Hi Juergen,
On 19/05/2021 13:50, Juergen Gross wrote:
On 19.05.21 14:33, Julien Grall wrote:
On 19/05/2021 13:32, Julien Grall wrote:
Hi Juergen,
On 19/05/2021 10:09, Juergen Gross wrote:
On 18.05.21 20:11, Julien Grall wrote:
I have started to look at preserving transaction accross Live-update
in
C Xenstored. So far, I managed to transfer transaction that
read/write existing nodes.
Now, I am running into trouble to transfer new/deleted node within a
transaction with the existing migration format.
C Xenstored will keep track of nodes accessed during the transaction
but not the children (AFAICT for performance reason).
Not performance reasons, but because there isn't any need for that:
The children are either unchanged (so the non-transaction node records
apply), or they will be among the tracked nodes (transaction node
records apply). So in both cases all children should be known.
In theory, opening a new transaction means you will not see any
modification in the global database until the transaction has been
committed. What you describe would break that because a client would
be able to see new nodes added outside of the transaction.
However, C Xenstored implements neither of the two. Currently, when a
node is accessed within the transaction, we will also store the names
of the current children.
To give an example with access to the global DB (prefixed with TID0)
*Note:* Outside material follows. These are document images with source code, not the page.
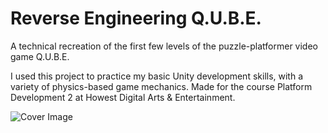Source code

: # Reverse Engineering Q.U.B.E.

A technical recreation of the first few levels of the puzzle-platformer video game Q.U.B.E.

I used this project to practice my basic Unity development skills, with a variety of physics-based game mechanics. Made for the course Platform Development 2 at Howest Digital Arts & Entertainment.

![Cover Image](Qube_Screenshot.jpg)
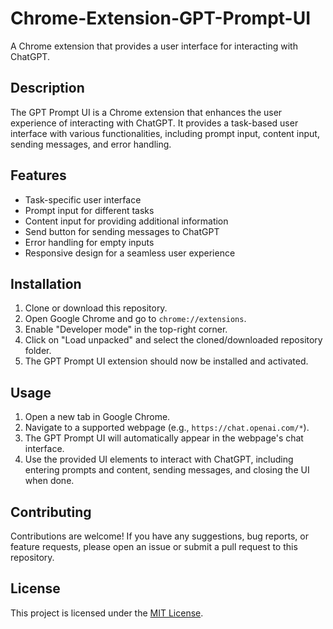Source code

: # Chrome-Extension-GPT-Prompt-UI

A Chrome extension that provides a user interface for interacting with ChatGPT.

## Description

The GPT Prompt UI is a Chrome extension that enhances the user experience of interacting with ChatGPT. It provides a task-based user interface with various functionalities, including prompt input, content input, sending messages, and error handling.

## Features

- Task-specific user interface
- Prompt input for different tasks
- Content input for providing additional information
- Send button for sending messages to ChatGPT
- Error handling for empty inputs
- Responsive design for a seamless user experience

## Installation

1. Clone or download this repository.
2. Open Google Chrome and go to `chrome://extensions`.
3. Enable "Developer mode" in the top-right corner.
4. Click on "Load unpacked" and select the cloned/downloaded repository folder.
5. The GPT Prompt UI extension should now be installed and activated.

## Usage

1. Open a new tab in Google Chrome.
2. Navigate to a supported webpage (e.g., `https://chat.openai.com/*`).
3. The GPT Prompt UI will automatically appear in the webpage's chat interface.
4. Use the provided UI elements to interact with ChatGPT, including entering prompts and content, sending messages, and closing the UI when done.

## Contributing

Contributions are welcome! If you have any suggestions, bug reports, or feature requests, please open an issue or submit a pull request to this repository.

## License

This project is licensed under the [MIT License](LICENSE).


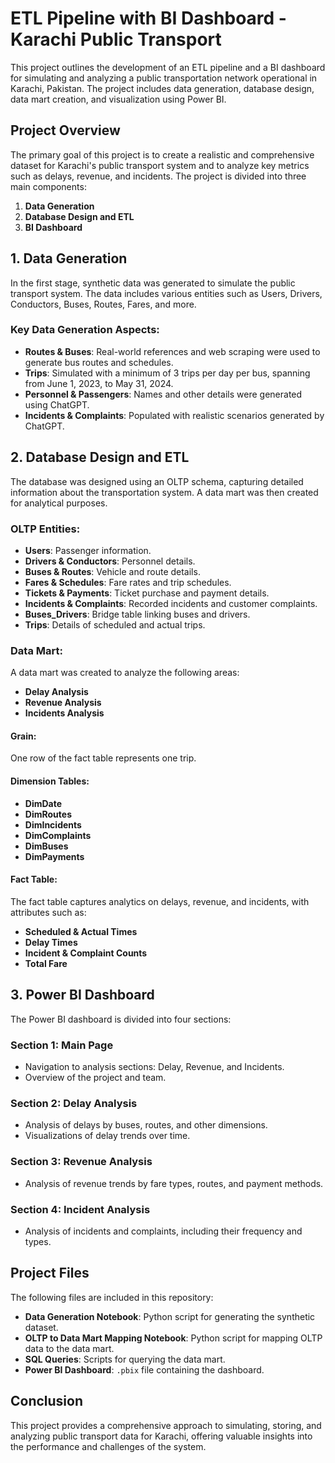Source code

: # ETL Pipeline with BI Dashboard - Karachi Public Transport

This project outlines the development of an ETL pipeline and a BI dashboard for simulating and analyzing a public transportation network operational in Karachi, Pakistan. The project includes data generation, database design, data mart creation, and visualization using Power BI.

## Project Overview

The primary goal of this project is to create a realistic and comprehensive dataset for Karachi's public transport system and to analyze key metrics such as delays, revenue, and incidents. The project is divided into three main components:

1. **Data Generation**
2. **Database Design and ETL**
3. **BI Dashboard**

## 1. Data Generation

In the first stage, synthetic data was generated to simulate the public transport system. The data includes various entities such as Users, Drivers, Conductors, Buses, Routes, Fares, and more.

### Key Data Generation Aspects:
- **Routes & Buses**: Real-world references and web scraping were used to generate bus routes and schedules.
- **Trips**: Simulated with a minimum of 3 trips per day per bus, spanning from June 1, 2023, to May 31, 2024.
- **Personnel & Passengers**: Names and other details were generated using ChatGPT.
- **Incidents & Complaints**: Populated with realistic scenarios generated by ChatGPT.

## 2. Database Design and ETL

The database was designed using an OLTP schema, capturing detailed information about the transportation system. A data mart was then created for analytical purposes.

### OLTP Entities:
- **Users**: Passenger information.
- **Drivers & Conductors**: Personnel details.
- **Buses & Routes**: Vehicle and route details.
- **Fares & Schedules**: Fare rates and trip schedules.
- **Tickets & Payments**: Ticket purchase and payment details.
- **Incidents & Complaints**: Recorded incidents and customer complaints.
- **Buses_Drivers**: Bridge table linking buses and drivers.
- **Trips**: Details of scheduled and actual trips.

### Data Mart:
A data mart was created to analyze the following areas:
- **Delay Analysis**
- **Revenue Analysis**
- **Incidents Analysis**

#### Grain: 
One row of the fact table represents one trip.

#### Dimension Tables:
- **DimDate**
- **DimRoutes**
- **DimIncidents**
- **DimComplaints**
- **DimBuses**
- **DimPayments**

#### Fact Table:
The fact table captures analytics on delays, revenue, and incidents, with attributes such as:
- **Scheduled & Actual Times**
- **Delay Times**
- **Incident & Complaint Counts**
- **Total Fare**

## 3. Power BI Dashboard

The Power BI dashboard is divided into four sections:

### Section 1: Main Page
- Navigation to analysis sections: Delay, Revenue, and Incidents.
- Overview of the project and team.

### Section 2: Delay Analysis
- Analysis of delays by buses, routes, and other dimensions.
- Visualizations of delay trends over time.

### Section 3: Revenue Analysis
- Analysis of revenue trends by fare types, routes, and payment methods.

### Section 4: Incident Analysis
- Analysis of incidents and complaints, including their frequency and types.

## Project Files

The following files are included in this repository:
- **Data Generation Notebook**: Python script for generating the synthetic dataset.
- **OLTP to Data Mart Mapping Notebook**: Python script for mapping OLTP data to the data mart.
- **SQL Queries**: Scripts for querying the data mart.
- **Power BI Dashboard**: `.pbix` file containing the dashboard.

## Conclusion

This project provides a comprehensive approach to simulating, storing, and analyzing public transport data for Karachi, offering valuable insights into the performance and challenges of the system.
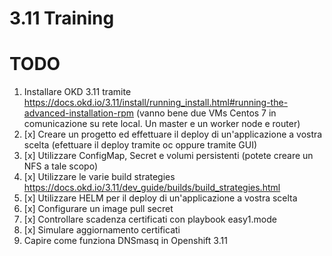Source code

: # 3.11 Training

# TODO
1. Installare OKD 3.11 tramite https://docs.okd.io/3.11/install/running_install.html#running-the-advanced-installation-rpm (vanno bene due VMs Centos 7 in comunicazione su rete local. Un master e un worker node e router)
1. [x] Creare un progetto ed effettuare il deploy di un'applicazione a vostra scelta (efettuare il deploy tramite oc oppure tramite GUI)
1. [x] Utilizzare ConfigMap, Secret e volumi persistenti (potete creare un NFS a tale scopo)
1. [x] Utilizzare le varie build strategies https://docs.okd.io/3.11/dev_guide/builds/build_strategies.html
1. [x] Utilizzare HELM per il deploy di un'applicazione a vostra scelta
1. [x] Configurare un image pull secret
1. [x] Controllare scadenza certificati con playbook easy1.mode
1. [x] Simulare aggiornamento certificati
1. Capire come funziona DNSmasq in Openshift 3.11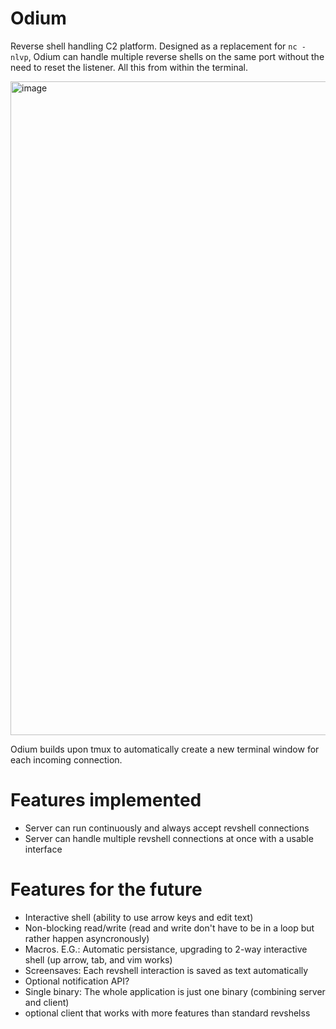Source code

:# Odium
Reverse shell handling C2 platform.
Designed as a replacement for `nc -nlvp`, Odium can handle multiple reverse shells on the same port without the need to reset the listener. All this from within the terminal.

<img width="1552" height="1046" alt="image" src="https://github.com/user-attachments/assets/f7b1d26b-546d-444f-a067-7fb67b6fc0fa" />


Odium builds upon tmux to automatically create a new terminal window for each incoming connection.

# Features implemented
- Server can run continuously and always accept revshell connections
- Server can handle multiple revshell connections at once with a usable interface


# Features for the future
- Interactive shell (ability to use arrow keys and edit text)
- Non-blocking read/write (read and write don't have to be in a loop but rather happen asyncronously)
- Macros. E.G.: Automatic persistance, upgrading to 2-way interactive shell (up arrow, tab, and vim works)
- Screensaves: Each revshell interaction is saved as text automatically
- Optional notification API?
- Single binary: The whole application is just one binary (combining server and client)
- optional client that works with more features than standard revshelss

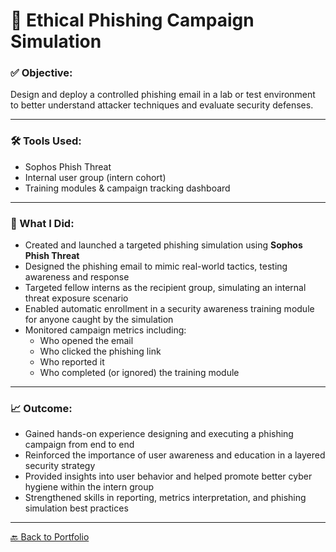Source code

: # 🎯 Ethical Phishing Campaign Simulation

### ✅ Objective:
Design and deploy a controlled phishing email in a lab or test environment to better understand attacker techniques and evaluate security defenses.

---

### 🛠 Tools Used:
- Sophos Phish Threat
- Internal user group (intern cohort)
- Training modules & campaign tracking dashboard

---

### 🧪 What I Did:

- Created and launched a targeted phishing simulation using **Sophos Phish Threat**  
- Designed the phishing email to mimic real-world tactics, testing awareness and response  
- Targeted fellow interns as the recipient group, simulating an internal threat exposure scenario  
- Enabled automatic enrollment in a security awareness training module for anyone caught by the simulation  
- Monitored campaign metrics including:
  - Who opened the email  
  - Who clicked the phishing link  
  - Who reported it  
  - Who completed (or ignored) the training module  

---

### 📈 Outcome:

- Gained hands-on experience designing and executing a phishing campaign from end to end  
- Reinforced the importance of user awareness and education in a layered security strategy  
- Provided insights into user behavior and helped promote better cyber hygiene within the intern group  
- Strengthened skills in reporting, metrics interpretation, and phishing simulation best practices  

---

[🔙 Back to Portfolio](../README.md)

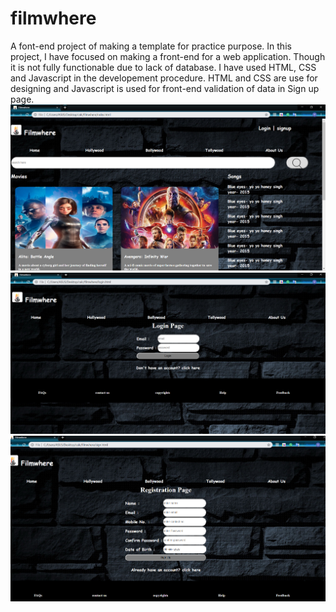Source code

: # filmwhere
A font-end project of making a template for practice purpose.
In this project, I have focused on making a front-end for a web application. Though it is not fully functionable due to lack of database. I have used HTML, CSS and Javascript in the developement procedure. HTML and CSS are use for designing and Javascript is used for front-end validation of data in Sign up page.
<br>
<img src="image/f1.PNG">
<br>
<img src="image/f2.PNG">
<br>
<img src="image/f3.PNG">
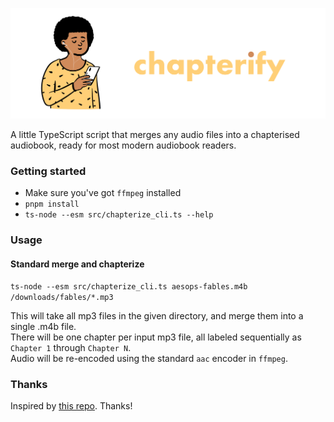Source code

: ![Chapterify](assets/banner.png)

A little TypeScript script that merges any audio files into a chapterised audiobook, 
ready for most modern audiobook readers.

### Getting started
- Make sure you've got `ffmpeg` installed
- `pnpm install`
- `ts-node --esm src/chapterize_cli.ts --help`

### Usage
#### Standard merge and chapterize
`ts-node --esm src/chapterize_cli.ts aesops-fables.m4b /downloads/fables/*.mp3`

This will take all mp3 files in the given directory, and merge them into a single .m4b file.  
There will be one chapter per input mp3 file, all labeled sequentially as `Chapter 1` through `Chapter N`.  
Audio will be re-encoded using the standard `aac` encoder in `ffmpeg`.

### Thanks
Inspired by [this repo](https://github.com/Geremia/chapterize). Thanks!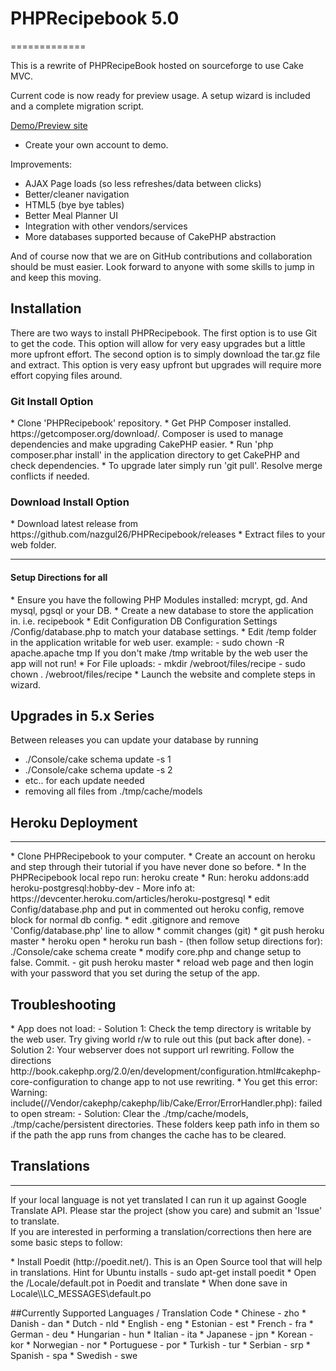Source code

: <h1>PHPRecipebook 5.0</h1>
=============

This is a rewrite of PHPRecipeBook hosted on sourceforge to use Cake MVC.

Current code is now ready for preview usage.  A setup wizard is included and a complete migration script.

<a href="https://phprecipebook.herokuapp.com/">Demo/Preview site</a>
* Create your own account to demo.


Improvements:
* AJAX Page loads (so less refreshes/data between clicks)
* Better/cleaner navigation
* HTML5 (bye bye tables)
* Better Meal Planner UI
* Integration with other vendors/services
* More databases supported because of CakePHP abstraction

And of course now that we are on GitHub contributions and collaboration should be must easier.  Look forward to anyone with some skills to jump in and keep this moving.

<h2>Installation</h2>
<p>
There are two ways to install PHPRecipebook. The first option is to use Git to get the code.  This option will allow for very easy upgrades but a little more 
upfront effort. The second option is to simply download the tar.gz file and extract.  This option is very easy upfront but upgrades will require 
more effort copying files around.
</p>

<h3>Git Install Option</h3>
* Clone 'PHPRecipebook' repository.
* Get PHP Composer installed. https://getcomposer.org/download/.  Composer is used to manage dependencies and make upgrading CakePHP easier.
* Run 'php composer.phar install' in the application directory to get CakePHP and check dependencies.
* To upgrade later simply run 'git pull'. Resolve merge conflicts if needed.

<h3>Download Install Option</h3>
* Download latest release from https://github.com/nazgul26/PHPRecipebook/releases
* Extract files to your web folder.

<hr/>
<h4>Setup Directions for all</h4>
* Ensure you have the following PHP Modules installed: mcrypt, gd. And mysql, pgsql or your DB.
* Create a new database to store the application in. i.e. recipebook
* Edit Configuration DB Configuration Settings <app dir>/Config/database.php to match your database settings. 
* Edit <app dir/Config/core.php and set your language if other than English.  Go to translations below if not available.
* Make the <app install dir>/temp folder in the application writable for web user.  example:
    - sudo chown -R apache.apache tmp
  If you don't make <app install dir>/tmp writable by the web user the app will not run!
* For File uploads:
    - mkdir <app install dir>/webroot/files/recipe
    - sudo chown <your web group>.<your web user> <app install dir>/webroot/files/recipe
* Launch the website and complete steps in wizard.

<h2>Upgrades in 5.x Series</h2>
Between releases you can update your database by running 

* ./Console/cake schema update -s 1
* ./Console/cake schema update -s 2
* etc.. for each update needed
* removing all files from ./tmp/cache/models

<h2>Heroku Deployment</h2>
<hr/>
* Clone PHPRecipebook to your computer.
* Create an account on heroku and step through their tutorial if you have never done so before.
* In the PHPRecipebook local repo run: heroku create
* Run: heroku addons:add heroku-postgresql:hobby-dev
    - More info at: https://devcenter.heroku.com/articles/heroku-postgresql
* edit Config/database.php and put in commented out heroku config, remove block for normal db config.
* edit .gitignore and remove 'Config/database.php' line to allow 
* commit changes (git)
* git push heroku master
* heroku open
* heroku run bash
    - (then follow setup directions for): ./Console/cake schema create
* modify core.php and change setup to false. Commit.
    - git push heroku master
* reload web page and then login with your password that you set during the setup of the app.

<h2>Troubleshooting</h2>
* App does not load:
  - Solution 1: Check the temp directory is writable by the web user.  Try giving world r/w to rule out this (put back after done).
  - Solution 2: Your webserver does not support url rewriting.  Follow the directions http://book.cakephp.org/2.0/en/development/configuration.html#cakephp-core-configuration to change app to not use rewriting.
* You get this error: Warning: include(/<some path>/Vendor/cakephp/cakephp/lib/Cake/Error/ErrorHandler.php): failed to open stream: 
  - Solution: Clear the ./tmp/cache/models, ./tmp/cache/persistent directories.  These folders keep path info in them so if the path the app runs from changes the cache has to be cleared.

<h2>Translations</h2>
<hr/>
If your local language is not yet translated I can run it up against Google Translate API.  Please star the project (show you care) and submit an 'Issue' to translate.
<br/>
If you are interested in performing a translation/corrections then here are some basic steps to follow:
<p>
* Install Poedit (http://poedit.net/).  This is an Open Source tool that will help in translations. Hint for Ubuntu installs -  sudo apt-get install poedit
* Open the <app dir>/Locale/default.pot in Poedit and translate
* When done save in Locale\<lang code>\LC_MESSAGES\default.po
</p>
##Currently Supported Languages / Translation Code
* Chinese - zho
* Danish - dan
* Dutch - nld
* English - eng
* Estonian - est
* French - fra
* German - deu
* Hungarian - hun
* Italian - ita
* Japanese - jpn
* Korean - kor
* Norwegian - nor
* Portuguese - por
* Turkish - tur
* Serbian - srp
* Spanish - spa
* Swedish - swe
and within a transaction (TID1)
1) TID0: MKDIR "data/bar"
2) Start transaction TID1
3) TID1: DIRECTORY "data"
-> This will cache the node data
4) TID0: MKDIR "data/foo"
-> This will create "foo" in the global database
5) TID1: MKDIR "data/fish"
-> This will create "fish" inthe transaction
5) TID1: DIRECTORY "data"
-> This will only return "bar" and "fish"
If we Live-Update between 4) and 5). Then we should make sure that
"bar" cannot be seen in the listing by TID1.
I meant "foo" here. Sorry for the confusion.
Therefore, I don't think we can restore the children using the global
node here. Instead we need to find a way to transfer the list of known
children within the transaction.
As a fun fact, C Xenstored implements weirdly the transaction, so TID1
will be able to access "bar" if it knows the name but not list it.
And this is the basic problem, I think.
C Xenstored should be repaired by adding all (remaining) children of a
node into the TID's database when the list of children is modified
either globally or in a transaction. A child having been added globally
needs to be added as "deleted" into the TID's database.
IIUC, for every modifications in the global database, we would need to
walk every single transactions and check whether a parent was accessed.
Am I correct?
If so, I don't think this is a workable solution because of the cost to
execute a single command.
Is it something you plan to address differently with your rework of the DB?